There was something novel and fresh about seeing Holo so skillfully comfort Col, perhaps because Lawrence always saw her at her most abrasive.
The slender lines of her body seemed if anything to incite the protective instincts of men, but within her body was a wisewolf that had protected a village for centuries—surely a being worthy of being called a god.
Even the great heroes of the area could surely not match her generosity.
“It’s just as she says. So, what did you understand?” asked Lawrence. For the nonce, it would be better to demonstrate that he had no interest in the fact that Col was a student and instead talk about something entirely unrelated.
Holo seemed to feel the same way, and she slowly released her grip on his arm as she said something softly.
Though a tinge of his earlier fear remained in his eyes, Col seemed to regain some degree of calm.
It was perhaps out of a sense of male pride that he tried to hide his tears by wiping them away, then looked up. “Y-you’re really not…?”

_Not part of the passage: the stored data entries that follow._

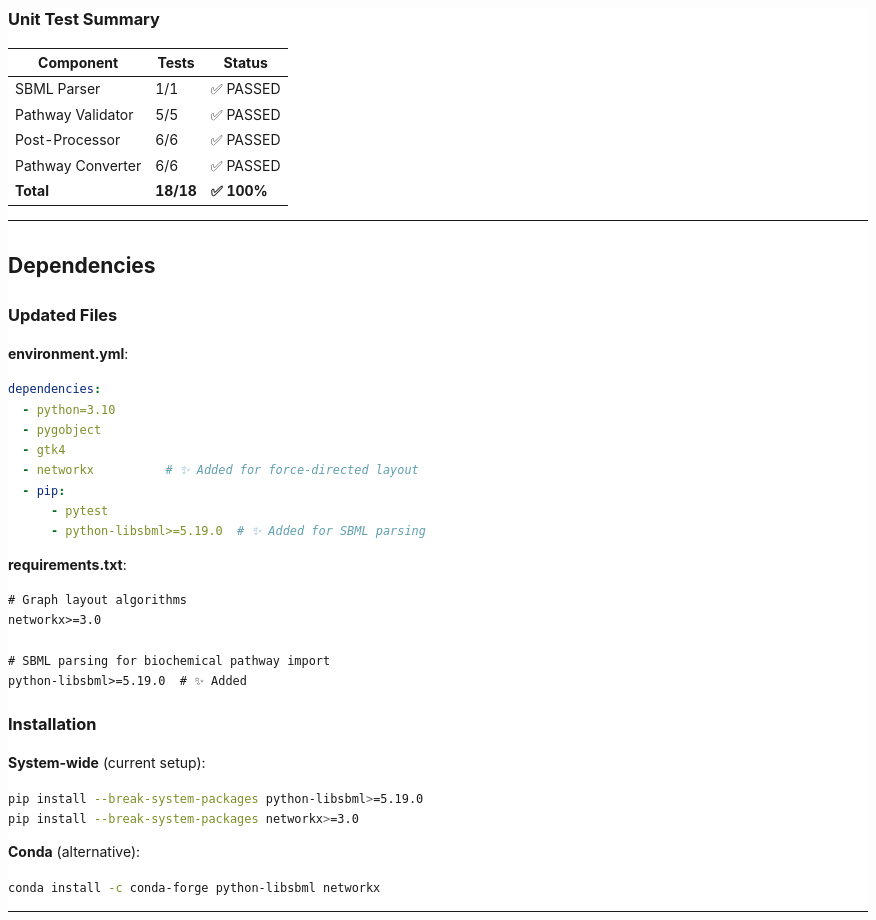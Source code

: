 ### Unit Test Summary

| Component | Tests | Status |
|-----------|-------|--------|
| SBML Parser | 1/1 | ✅ PASSED |
| Pathway Validator | 5/5 | ✅ PASSED |
| Post-Processor | 6/6 | ✅ PASSED |
| Pathway Converter | 6/6 | ✅ PASSED |
| **Total** | **18/18** | **✅ 100%** |

---

## Dependencies

### Updated Files

**environment.yml**:
```yaml
dependencies:
  - python=3.10
  - pygobject
  - gtk4
  - networkx          # ✨ Added for force-directed layout
  - pip:
      - pytest
      - python-libsbml>=5.19.0  # ✨ Added for SBML parsing
```

**requirements.txt**:
```txt
# Graph layout algorithms
networkx>=3.0

# SBML parsing for biochemical pathway import
python-libsbml>=5.19.0  # ✨ Added
```

### Installation

**System-wide** (current setup):
```bash
pip install --break-system-packages python-libsbml>=5.19.0
pip install --break-system-packages networkx>=3.0
```

**Conda** (alternative):
```bash
conda install -c conda-forge python-libsbml networkx
```

---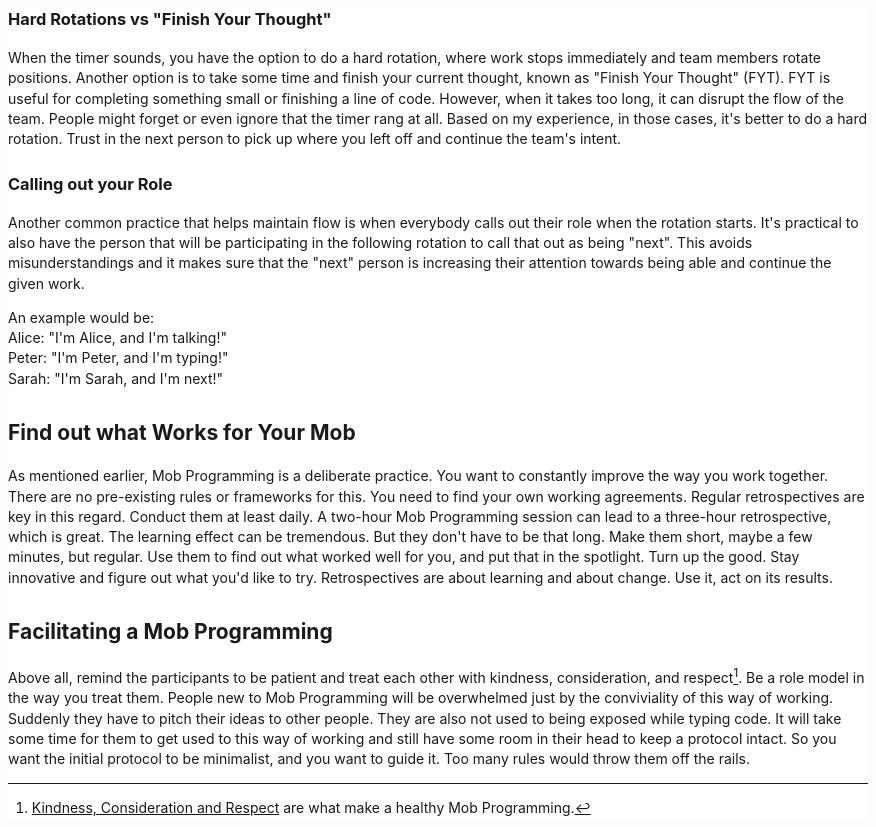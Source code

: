 ### Hard Rotations vs "Finish Your Thought"
When the timer sounds, you have the option to do a hard rotation, where work stops immediately and team members rotate positions.
Another option is to take some time and finish your current thought, known as "Finish Your Thought" (FYT). 
FYT is useful for completing something small or finishing a line of code. 
However, when it takes too long, it can disrupt the flow of the team. 
People might forget or even ignore that the timer rang at all.
Based on my experience, in those cases, it's better to do a hard rotation. 
Trust in the next person to pick up where you left off and continue the team's intent. 

### Calling out your Role
Another common practice that helps maintain flow is when everybody calls out their role when the rotation starts.
It's practical to also have the person that will be participating in the following rotation to call that out as being "next".
This avoids misunderstandings and it makes sure that the "next" person is increasing their attention towards being able and continue the given work.

An example would be:<br>
Alice: "I'm Alice, and I'm talking!"<br>
Peter: "I'm Peter, and I'm typing!"<br>
Sarah: "I'm Sarah, and I'm next!"<br>


## Find out what Works for Your Mob
As mentioned earlier, Mob Programming is a deliberate practice.
You want to constantly improve the way you work together.
There are no pre-existing rules or frameworks for this.
You need to find your own working agreements.
Regular retrospectives are key in this regard.
Conduct them at least daily.
A two-hour Mob Programming session can lead to a three-hour retrospective, which is great.
The learning effect can be tremendous.
But they don't have to be that long.
Make them short, maybe a few minutes, but regular.
Use them to find out what worked well for you, and put that in the spotlight.
Turn up the good.
Stay innovative and figure out what you'd like to try.
Retrospectives are about learning and about change.
Use it, act on its results.

## Facilitating a Mob Programming
Above all, remind the participants to be patient and treat each other with kindness, consideration, and respect[^1].
Be a role model in the way you treat them.
People new to Mob Programming will be overwhelmed just by the conviviality of this way of working.
Suddenly they have to pitch their ideas to other people.
They are also not used to being exposed while typing code.
It will take some time for them to get used to this way of working and still have some room in their head to keep a protocol intact.
So you want the initial protocol to be minimalist, and you want to guide it.
Too many rules would throw them off the rails.


[^1]: [Kindness, Consideration and Respect](https://www.youtube.com/watch?v=oq42E51Ufnk) are what make a healthy Mob Programming.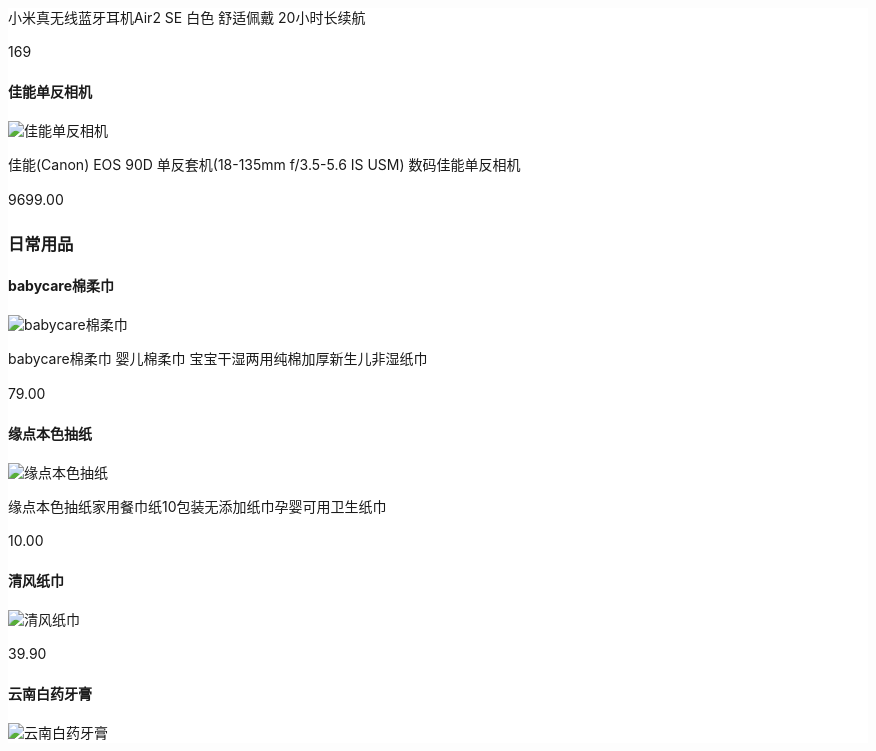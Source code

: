小米真无线蓝牙耳机Air2 SE 白色 舒适佩戴 20小时长续航

169



#### 佳能单反相机



![佳能单反相机](.\佳能单反相机.jpg)





佳能(Canon) EOS 90D 单反套机(18-135mm f/3.5-5.6 IS USM) 数码佳能单反相机

9699.00



### 日常用品

#### babycare棉柔巾



![babycare棉柔巾](.\babycare棉柔巾.jpg)



babycare棉柔巾 婴儿棉柔巾 宝宝干湿两用纯棉加厚新生儿非湿纸巾

79.00



#### 缘点本色抽纸



![缘点本色抽纸](.\缘点本色抽纸.jpg)

缘点本色抽纸家用餐巾纸10包装无添加纸巾孕婴可用卫生纸巾

10.00





#### 清风纸巾

![清风纸巾](.\清风纸巾.jpg)

39.90



#### 云南白药牙膏



![云南白药牙膏](.\云南白药牙膏.jpg)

“No. I swear to the gods.”
These were the magic words.
Col took a deep breath and sniffed loudly.
For Holo’s part, she had a complicated look on her face as she smiled ruefully.
“S-so…you want to know why…the coins are in chests?”
“Yes.”
“Is it not because, er…with a chest, the coins can be packed snugly within?”
Holo wrinkled her brow.
“An excellent answer. It’s just so. Chests of a set size are chosen and coins packed precisely into them. So long as the chest size or coin thickness doesn’t change, the coins will always fit exactly into the chest, and if even a single one is stolen, it will be immediately obvious. Also, you will always know exactly how many coins a given chest holds. There’s no need for extra guards nor extra manpower to count coins. It’s a better system in every way,” said Lawrence, smiling at Col. “Years ago, I would never have conceived of this. Seems you really are an educated lad.”